Tuesday was historic for MLS. Two Mexican giants knocked out in one night, with Nashville SC winning at the Estadio Azteca — the first MLS team to ever take a competitive result there — and LAFC dispatching reigning champion Cruz Azul. Then Wednesday arrived, and both Liga MX sides still in the draw came through on the road. The scoreboard doesn't settle anything cleanly, and that's the point.
The Concacaf Champions Cup semifinals are set: Nashville face Tigres, LAFC face Toluca, with both interleague ties kicking off the week of April 28. Four teams, two leagues, one trophy. But before we get there, the quarterfinals left three threads worth pulling.
The gap is real — but it depends which teams you're talking about
LAFC manager Marc dos Santos put it plainly after eliminating Cruz Azul: "There shouldn't be rivalry. There should be respect for two leagues that are strong. MLS has grown a lot in recent years. I remember 15 years ago when MLS teams would play against Liga MX opponents, the difference was really big. Today, it's not like that. It's closer."
He's right, but his own team illustrates why the debate is messier than a clean league-vs-league framing. LAFC have Son Heung-min, Denis Bouanga, and World Cup-winning goalkeeper Hugo Lloris — who was decisive in the second leg against Cruz Azul. That's not a typical MLS roster. That's a club built to compete at continental level, and they've operated that way since day one.
Nashville's win at Azteca, meanwhile, came against an América side sitting barely above the playoff line in Liga MX, a far cry from the team that won three consecutive domestic titles. BJ Callaghan wasn't overreaching when he framed it as "one more step forward" rather than a revolution. He knows what's coming with Tigres.
The honest read: the "MLS vs Liga MX" debate is really a question of which specific clubs are peaking at the right moment. Individual form matters more than league identity in a two-legged knockout.
Away goals: a rule that still bites
Seattle Sounders won 3-1 on Wednesday in their second leg against Tigres. They go home anyway.
Their 2-0 loss at El Volcán in the first leg meant away goals ended the tie at 3-3 on aggregate — a rule abandoned by both the UEFA Champions League and Copa Libertadores in recent years. Concacaf is holding on, and it produced one of those moments that makes you question why.
Tigres scored through center back Joaquim from a corner just after the half-hour mark. In an instant, Seattle went from needing one goal to force extra time to needing three more to survive. The math changed completely off a set piece. Brian Schmetzer's side had chances for that fourth goal and couldn't find it, but the scoreline — a genuine 3-1 win — felt disconnected from the result.

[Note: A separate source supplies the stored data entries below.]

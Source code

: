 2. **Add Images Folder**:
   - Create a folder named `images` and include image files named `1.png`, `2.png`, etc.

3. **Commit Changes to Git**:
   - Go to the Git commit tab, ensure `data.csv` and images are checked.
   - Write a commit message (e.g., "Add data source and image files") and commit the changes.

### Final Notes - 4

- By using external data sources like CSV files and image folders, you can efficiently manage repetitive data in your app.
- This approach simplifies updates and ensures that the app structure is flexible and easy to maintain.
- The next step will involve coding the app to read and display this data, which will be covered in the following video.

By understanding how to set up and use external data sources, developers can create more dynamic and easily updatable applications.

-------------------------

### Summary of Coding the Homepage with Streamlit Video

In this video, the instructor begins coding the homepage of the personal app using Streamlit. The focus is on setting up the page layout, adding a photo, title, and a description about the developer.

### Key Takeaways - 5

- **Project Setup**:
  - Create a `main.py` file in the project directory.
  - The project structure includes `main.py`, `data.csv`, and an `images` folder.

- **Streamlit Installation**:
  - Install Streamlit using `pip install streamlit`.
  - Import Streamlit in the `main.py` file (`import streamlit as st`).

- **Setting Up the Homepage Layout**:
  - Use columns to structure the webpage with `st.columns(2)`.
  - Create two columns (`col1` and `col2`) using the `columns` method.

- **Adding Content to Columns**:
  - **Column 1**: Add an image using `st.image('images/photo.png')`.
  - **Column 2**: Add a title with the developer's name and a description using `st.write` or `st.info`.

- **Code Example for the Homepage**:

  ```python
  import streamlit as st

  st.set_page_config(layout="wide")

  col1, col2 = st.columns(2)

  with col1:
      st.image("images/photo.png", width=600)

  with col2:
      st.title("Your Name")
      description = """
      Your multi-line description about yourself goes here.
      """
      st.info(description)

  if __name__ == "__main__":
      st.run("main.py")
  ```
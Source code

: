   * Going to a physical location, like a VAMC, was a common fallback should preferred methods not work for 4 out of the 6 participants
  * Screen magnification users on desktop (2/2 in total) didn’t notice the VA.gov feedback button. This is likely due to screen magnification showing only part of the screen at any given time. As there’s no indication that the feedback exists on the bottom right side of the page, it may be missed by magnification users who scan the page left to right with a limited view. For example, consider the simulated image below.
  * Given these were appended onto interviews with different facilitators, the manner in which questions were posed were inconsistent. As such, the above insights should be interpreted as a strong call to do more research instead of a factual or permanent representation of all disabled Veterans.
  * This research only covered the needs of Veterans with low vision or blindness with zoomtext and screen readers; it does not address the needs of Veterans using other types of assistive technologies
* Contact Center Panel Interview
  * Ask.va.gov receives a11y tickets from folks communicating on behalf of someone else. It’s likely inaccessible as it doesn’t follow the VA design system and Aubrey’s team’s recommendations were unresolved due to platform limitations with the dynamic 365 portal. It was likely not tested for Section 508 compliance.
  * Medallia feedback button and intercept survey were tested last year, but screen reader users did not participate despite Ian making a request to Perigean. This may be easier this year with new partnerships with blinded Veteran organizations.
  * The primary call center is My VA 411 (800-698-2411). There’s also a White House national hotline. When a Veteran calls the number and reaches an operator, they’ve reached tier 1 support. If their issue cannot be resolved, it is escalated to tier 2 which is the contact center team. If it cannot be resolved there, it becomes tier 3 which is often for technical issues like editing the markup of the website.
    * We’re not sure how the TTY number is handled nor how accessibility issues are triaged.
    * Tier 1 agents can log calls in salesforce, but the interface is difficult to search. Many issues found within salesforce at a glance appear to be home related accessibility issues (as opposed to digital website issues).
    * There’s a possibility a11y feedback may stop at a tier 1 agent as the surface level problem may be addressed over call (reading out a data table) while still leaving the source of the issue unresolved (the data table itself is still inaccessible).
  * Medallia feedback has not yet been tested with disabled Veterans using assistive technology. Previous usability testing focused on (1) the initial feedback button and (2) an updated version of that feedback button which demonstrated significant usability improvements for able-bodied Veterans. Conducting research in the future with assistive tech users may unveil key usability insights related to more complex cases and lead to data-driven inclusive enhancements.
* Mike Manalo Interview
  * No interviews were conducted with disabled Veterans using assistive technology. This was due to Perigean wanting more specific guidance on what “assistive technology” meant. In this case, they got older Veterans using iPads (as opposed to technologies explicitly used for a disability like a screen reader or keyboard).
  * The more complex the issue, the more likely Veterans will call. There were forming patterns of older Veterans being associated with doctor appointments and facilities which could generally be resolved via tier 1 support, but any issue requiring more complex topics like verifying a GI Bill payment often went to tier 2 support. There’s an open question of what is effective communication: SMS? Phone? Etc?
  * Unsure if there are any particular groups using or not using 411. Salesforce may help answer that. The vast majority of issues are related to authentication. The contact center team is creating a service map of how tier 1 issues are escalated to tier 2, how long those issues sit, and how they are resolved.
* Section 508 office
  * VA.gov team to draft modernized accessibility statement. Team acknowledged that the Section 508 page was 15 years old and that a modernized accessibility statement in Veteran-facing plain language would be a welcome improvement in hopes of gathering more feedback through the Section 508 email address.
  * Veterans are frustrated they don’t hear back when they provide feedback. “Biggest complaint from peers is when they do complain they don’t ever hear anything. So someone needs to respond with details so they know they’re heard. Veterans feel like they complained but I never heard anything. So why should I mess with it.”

"It was a tough game, typical of this competition. I think the tie was really even," said Tigres manager Guido Pizarro. "We were better there, and here they found goals at the right moments." That's a gracious way of admitting it was close. It was. The away goals rule just didn't let anyone find out who'd have won in extra time.
Two other series this year were settled the same way — the LA Galaxy over Sporting San Miguelito, and Nashville over Inter Miami in the Round of 16. It doesn't happen every round, but when it does, it leaves a mark. Concacaf doesn't need to copy everyone else's rulebook, but the question is fair: is this really the best way to settle an even contest?
Officiating: still the tournament's weakest link
Concacaf refereeing has improved over the past several years. The quarterfinals were a rough reminder of how far it still has to go.
In the Cruz Azul vs LAFC match, referee Ivan Barton handed out cards liberally early, then watched Carlos Rotondi tackle Denis Bouanga in a manner that had no business staying on the field — despite Rotondi already being booked in the 13th minute. Gonzalo Piovi's red card came in stoppage time, long after the match had slipped beyond the official's control.
In Seattle, referee Ismael Cornejo was left stranded on the field waiting for a VAR review of Albert Rusnák's opening goal for the Sounders — a tight offside call where the line drawing produced was, charitably, inconclusive. It was overturned anyway. The goal stood, and the Sounders built their comeback on it, but the process looked shaky.
Liga MX introduced semi-automated offside technology some time ago. Concacaf is still working with tools that don't match the level of the clubs in this competition. LAFC, Tigres, and the others are operating at a continental elite standard. The officiating infrastructure needs to catch up — and quickly, given how much the tournament's reputation depends on getting the big calls right.